### Exercise instructions
Look through the data below and show every line that includes "solids".

### Exercise input

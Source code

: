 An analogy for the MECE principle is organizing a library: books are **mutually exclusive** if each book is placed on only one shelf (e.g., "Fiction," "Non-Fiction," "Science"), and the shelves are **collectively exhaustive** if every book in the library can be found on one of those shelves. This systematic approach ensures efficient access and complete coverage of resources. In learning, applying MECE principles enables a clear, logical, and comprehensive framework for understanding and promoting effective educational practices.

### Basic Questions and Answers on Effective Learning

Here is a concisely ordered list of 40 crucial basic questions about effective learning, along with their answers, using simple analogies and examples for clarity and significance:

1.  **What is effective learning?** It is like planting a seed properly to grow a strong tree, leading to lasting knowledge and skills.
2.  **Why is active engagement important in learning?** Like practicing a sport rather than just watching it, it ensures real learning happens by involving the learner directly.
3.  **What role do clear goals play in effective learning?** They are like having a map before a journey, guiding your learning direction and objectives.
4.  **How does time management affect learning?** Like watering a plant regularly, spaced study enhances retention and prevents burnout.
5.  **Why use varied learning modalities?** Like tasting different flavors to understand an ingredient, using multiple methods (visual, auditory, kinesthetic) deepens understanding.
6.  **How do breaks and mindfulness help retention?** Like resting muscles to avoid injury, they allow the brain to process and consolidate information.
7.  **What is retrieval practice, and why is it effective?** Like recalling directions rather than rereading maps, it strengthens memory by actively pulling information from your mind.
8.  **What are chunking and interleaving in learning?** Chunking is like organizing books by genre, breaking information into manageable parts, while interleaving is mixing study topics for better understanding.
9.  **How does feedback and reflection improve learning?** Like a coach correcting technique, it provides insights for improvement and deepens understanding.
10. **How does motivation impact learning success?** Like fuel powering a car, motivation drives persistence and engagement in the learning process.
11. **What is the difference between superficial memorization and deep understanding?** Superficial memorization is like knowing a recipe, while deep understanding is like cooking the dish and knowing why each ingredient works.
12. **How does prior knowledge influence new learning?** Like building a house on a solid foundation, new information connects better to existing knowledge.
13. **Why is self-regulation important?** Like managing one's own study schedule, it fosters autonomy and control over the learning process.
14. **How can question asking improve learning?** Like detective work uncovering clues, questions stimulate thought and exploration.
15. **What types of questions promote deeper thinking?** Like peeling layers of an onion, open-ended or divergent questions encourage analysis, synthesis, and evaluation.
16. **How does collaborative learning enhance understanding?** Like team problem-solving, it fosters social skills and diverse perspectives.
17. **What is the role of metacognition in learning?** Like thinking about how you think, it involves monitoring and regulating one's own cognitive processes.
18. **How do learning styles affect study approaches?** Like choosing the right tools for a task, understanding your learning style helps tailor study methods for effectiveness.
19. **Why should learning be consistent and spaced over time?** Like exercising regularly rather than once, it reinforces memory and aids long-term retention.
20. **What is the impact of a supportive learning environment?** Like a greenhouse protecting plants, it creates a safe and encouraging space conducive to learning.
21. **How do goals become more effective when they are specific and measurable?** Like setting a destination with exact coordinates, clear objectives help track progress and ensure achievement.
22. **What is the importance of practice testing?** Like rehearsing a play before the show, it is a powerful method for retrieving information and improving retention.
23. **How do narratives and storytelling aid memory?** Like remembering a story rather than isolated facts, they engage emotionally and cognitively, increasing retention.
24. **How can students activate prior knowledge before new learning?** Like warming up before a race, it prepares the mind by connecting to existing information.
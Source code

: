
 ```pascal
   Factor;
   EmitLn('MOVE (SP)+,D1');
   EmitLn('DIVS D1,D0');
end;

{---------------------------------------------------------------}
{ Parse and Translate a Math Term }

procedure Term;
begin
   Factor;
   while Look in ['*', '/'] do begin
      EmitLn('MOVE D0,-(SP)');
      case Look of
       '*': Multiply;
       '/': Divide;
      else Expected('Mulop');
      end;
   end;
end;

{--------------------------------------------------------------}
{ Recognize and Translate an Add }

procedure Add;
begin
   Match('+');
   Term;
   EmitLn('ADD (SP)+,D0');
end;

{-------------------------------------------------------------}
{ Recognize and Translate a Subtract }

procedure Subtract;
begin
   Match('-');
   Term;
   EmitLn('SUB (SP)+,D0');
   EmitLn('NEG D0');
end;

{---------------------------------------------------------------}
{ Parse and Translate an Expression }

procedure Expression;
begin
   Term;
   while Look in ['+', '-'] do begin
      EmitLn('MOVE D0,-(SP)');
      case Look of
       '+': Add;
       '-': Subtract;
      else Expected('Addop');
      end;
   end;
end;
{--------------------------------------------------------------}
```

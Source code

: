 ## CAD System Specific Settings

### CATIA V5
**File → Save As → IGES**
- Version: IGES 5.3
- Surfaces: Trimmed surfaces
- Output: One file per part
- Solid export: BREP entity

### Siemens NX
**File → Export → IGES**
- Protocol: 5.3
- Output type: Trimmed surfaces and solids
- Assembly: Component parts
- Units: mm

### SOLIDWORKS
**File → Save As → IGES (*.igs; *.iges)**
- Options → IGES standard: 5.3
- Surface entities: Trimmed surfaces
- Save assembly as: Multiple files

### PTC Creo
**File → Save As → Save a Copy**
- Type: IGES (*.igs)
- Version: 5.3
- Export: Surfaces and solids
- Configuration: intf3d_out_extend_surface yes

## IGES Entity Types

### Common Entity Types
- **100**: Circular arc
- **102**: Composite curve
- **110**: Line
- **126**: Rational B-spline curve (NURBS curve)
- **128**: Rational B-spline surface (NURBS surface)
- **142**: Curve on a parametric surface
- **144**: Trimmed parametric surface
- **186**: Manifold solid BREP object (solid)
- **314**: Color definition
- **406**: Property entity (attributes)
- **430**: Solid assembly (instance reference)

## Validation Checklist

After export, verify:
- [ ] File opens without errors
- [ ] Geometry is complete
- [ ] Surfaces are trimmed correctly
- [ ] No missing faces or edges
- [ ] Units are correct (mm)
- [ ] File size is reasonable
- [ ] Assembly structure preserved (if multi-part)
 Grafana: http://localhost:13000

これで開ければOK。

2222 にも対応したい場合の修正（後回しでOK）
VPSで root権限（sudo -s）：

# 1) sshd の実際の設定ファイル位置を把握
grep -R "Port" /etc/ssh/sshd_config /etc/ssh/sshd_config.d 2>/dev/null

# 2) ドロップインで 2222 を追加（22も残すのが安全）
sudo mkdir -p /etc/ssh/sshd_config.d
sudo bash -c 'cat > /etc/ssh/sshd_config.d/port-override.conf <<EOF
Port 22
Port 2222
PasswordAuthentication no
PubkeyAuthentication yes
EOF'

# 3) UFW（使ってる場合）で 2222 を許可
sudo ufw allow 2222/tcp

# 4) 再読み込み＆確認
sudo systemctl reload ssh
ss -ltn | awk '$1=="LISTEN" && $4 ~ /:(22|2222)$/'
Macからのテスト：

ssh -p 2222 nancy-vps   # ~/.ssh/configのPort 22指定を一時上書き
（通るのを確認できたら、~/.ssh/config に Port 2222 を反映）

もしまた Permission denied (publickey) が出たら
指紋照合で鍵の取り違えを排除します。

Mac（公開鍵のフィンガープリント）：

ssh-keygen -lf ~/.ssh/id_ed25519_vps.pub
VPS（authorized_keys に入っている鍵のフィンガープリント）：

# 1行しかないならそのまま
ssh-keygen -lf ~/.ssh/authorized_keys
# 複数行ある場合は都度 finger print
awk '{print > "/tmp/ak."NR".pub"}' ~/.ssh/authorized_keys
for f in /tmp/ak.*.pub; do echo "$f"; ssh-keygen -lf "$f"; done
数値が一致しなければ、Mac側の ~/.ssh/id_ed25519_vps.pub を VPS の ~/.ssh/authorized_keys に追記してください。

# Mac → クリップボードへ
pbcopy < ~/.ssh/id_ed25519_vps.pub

### Expected answer
- Output type: Trimmed surfaces and solids
- Export: Surfaces and solids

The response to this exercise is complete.